Because it's a useful abstraction. If you only look at PRs and don't ever care about commits, why are they even being sent to reviewer in the first place? Just send a diff file.
Having atomic commits lets you actually benefit from having them. Suddenly you don't have to perform weird dances with interconnected PRs with dependencies as "PR too big" is not such a problem anymore as long as commits are digestible; you can have things property bisectable; you can preserve shared authorship; you can range-diff and have a better view on what and how changed between review passes, and so on...
The unit of change is commit, and PRs group commits you want someone to pull. If you don't want or need any of that, you're just sending a patch file in a needlessly elaborate way.
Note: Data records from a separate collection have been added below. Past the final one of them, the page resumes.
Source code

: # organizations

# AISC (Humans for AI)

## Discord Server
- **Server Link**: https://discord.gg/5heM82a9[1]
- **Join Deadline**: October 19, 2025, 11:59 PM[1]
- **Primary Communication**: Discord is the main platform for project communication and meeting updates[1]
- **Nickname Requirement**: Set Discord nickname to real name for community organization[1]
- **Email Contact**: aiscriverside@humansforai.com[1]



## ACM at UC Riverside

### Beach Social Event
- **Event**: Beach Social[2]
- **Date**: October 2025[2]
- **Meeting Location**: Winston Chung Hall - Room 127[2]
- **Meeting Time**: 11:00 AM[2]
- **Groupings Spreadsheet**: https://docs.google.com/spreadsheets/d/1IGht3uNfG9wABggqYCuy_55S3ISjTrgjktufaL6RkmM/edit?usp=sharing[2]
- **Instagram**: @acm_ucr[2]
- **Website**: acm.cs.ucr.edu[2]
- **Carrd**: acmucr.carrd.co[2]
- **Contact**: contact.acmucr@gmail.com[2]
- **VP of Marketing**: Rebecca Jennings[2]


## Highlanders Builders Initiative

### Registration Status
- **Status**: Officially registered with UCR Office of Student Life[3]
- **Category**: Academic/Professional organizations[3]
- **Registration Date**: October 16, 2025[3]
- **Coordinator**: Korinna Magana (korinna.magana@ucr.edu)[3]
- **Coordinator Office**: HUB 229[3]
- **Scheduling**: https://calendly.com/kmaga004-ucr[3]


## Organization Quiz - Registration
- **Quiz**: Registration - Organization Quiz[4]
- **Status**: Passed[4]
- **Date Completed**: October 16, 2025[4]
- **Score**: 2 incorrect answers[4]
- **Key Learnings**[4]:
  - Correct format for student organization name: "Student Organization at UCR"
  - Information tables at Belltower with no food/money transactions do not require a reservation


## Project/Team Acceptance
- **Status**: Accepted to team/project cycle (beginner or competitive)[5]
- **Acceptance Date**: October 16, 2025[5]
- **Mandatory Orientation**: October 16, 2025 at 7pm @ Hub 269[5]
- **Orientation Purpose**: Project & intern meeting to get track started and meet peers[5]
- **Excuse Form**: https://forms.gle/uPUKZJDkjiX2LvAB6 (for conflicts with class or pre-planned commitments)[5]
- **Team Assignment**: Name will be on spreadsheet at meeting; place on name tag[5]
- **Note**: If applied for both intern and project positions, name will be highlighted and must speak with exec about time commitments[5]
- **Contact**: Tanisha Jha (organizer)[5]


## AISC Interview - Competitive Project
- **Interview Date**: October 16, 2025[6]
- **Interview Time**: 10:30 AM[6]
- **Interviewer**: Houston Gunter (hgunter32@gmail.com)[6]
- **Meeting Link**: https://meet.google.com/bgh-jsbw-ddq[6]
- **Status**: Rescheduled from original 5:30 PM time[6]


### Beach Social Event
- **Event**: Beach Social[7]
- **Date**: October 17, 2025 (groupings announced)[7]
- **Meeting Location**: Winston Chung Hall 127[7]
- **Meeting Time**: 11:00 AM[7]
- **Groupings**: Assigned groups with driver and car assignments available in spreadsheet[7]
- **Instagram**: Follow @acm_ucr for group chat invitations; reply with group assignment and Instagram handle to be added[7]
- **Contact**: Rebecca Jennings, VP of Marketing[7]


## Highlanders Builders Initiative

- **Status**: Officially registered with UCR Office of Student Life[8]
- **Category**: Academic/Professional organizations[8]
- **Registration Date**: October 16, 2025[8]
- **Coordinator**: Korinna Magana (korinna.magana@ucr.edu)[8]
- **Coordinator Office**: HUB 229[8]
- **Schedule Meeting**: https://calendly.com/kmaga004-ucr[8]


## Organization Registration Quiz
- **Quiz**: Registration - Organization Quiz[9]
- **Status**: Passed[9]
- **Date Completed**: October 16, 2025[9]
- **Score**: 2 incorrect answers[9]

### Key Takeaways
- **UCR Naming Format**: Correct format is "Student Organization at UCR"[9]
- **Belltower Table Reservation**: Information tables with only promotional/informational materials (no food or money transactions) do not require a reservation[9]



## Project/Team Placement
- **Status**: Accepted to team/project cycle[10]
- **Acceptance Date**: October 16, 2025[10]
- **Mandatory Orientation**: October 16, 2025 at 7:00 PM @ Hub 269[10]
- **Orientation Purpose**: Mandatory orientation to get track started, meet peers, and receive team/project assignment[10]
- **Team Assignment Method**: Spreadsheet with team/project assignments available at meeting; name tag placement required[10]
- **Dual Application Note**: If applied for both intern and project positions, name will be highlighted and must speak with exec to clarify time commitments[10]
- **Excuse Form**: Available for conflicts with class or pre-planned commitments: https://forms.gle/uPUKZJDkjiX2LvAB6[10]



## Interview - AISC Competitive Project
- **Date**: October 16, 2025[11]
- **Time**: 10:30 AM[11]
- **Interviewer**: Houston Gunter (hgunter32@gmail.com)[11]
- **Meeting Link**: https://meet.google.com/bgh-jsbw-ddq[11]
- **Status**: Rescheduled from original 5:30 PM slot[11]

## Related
> If you only look at PRs and don't ever care about commits, why are they even being sent to reviewer in the first place? Just send a diff file.
This is in fact what hg does with amending changesets and yes it works far better. Keep PRs small and atomic and you never need to worry about what happens intra-pr. If you need bigger units of work that's what stacking is for.
Stacking is good for expressing dependencies, but isn't helpful when you need to make several distinct changes that aren't necessarily needed unless you take them all in. What's the value in having a separate PR that introduces a framework that you later use in another PR when you may not actually want to merge it if the latter one doesn't end up being merged as well?
A PR is a group of commits, just utilize that when you need it.